### YOUR TASK
List all the lines in these records that hold "slope".

### Collected data entries
◆ ◆ ◆ ◆

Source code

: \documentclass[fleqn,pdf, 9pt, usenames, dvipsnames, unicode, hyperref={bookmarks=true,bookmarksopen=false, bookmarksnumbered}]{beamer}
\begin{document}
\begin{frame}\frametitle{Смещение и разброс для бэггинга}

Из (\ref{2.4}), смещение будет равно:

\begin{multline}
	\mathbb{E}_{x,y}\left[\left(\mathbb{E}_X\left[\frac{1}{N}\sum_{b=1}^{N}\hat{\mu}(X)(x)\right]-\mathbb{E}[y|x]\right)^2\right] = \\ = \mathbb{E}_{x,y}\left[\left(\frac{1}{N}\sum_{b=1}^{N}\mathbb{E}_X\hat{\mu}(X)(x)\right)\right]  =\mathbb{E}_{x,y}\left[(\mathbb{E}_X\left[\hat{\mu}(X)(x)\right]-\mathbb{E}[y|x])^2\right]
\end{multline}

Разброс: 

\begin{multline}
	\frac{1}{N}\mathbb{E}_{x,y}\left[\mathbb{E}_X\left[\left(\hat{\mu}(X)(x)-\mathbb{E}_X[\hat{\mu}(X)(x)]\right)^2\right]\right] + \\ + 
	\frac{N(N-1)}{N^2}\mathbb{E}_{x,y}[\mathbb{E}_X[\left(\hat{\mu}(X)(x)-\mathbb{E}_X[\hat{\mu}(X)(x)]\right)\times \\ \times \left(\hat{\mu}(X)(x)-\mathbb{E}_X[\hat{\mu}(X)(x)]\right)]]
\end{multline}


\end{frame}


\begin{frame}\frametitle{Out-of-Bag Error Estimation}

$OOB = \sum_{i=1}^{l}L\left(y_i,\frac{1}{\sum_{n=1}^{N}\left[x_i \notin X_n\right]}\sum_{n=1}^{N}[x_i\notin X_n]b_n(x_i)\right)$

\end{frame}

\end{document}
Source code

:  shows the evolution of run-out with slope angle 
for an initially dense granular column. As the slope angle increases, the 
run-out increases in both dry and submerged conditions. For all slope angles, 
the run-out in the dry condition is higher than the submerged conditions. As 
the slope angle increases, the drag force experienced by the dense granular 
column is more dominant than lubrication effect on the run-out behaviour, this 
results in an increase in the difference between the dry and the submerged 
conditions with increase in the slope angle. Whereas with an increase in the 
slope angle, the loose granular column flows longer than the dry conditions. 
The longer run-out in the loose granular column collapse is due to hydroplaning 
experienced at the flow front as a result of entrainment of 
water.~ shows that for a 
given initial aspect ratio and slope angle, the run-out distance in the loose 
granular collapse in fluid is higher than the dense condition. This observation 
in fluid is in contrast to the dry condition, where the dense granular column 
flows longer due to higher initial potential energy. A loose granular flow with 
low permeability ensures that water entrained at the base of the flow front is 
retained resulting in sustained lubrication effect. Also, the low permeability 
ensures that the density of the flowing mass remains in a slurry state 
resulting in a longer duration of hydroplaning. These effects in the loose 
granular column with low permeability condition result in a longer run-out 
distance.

◆ ◆ ◆ ◆

### SOLUTION FOR THIS TASK
:  shows the evolution of run-out with slope angle 
for an initially dense granular column. As the slope angle increases, the 
run-out increases in both dry and submerged conditions. For all slope angles, 
the slope angle increases, the drag force experienced by the dense granular 
conditions with increase in the slope angle. Whereas with an increase in the 
slope angle, the loose granular column flows longer than the dry conditions. 
given initial aspect ratio and slope angle, the run-out distance in the loose 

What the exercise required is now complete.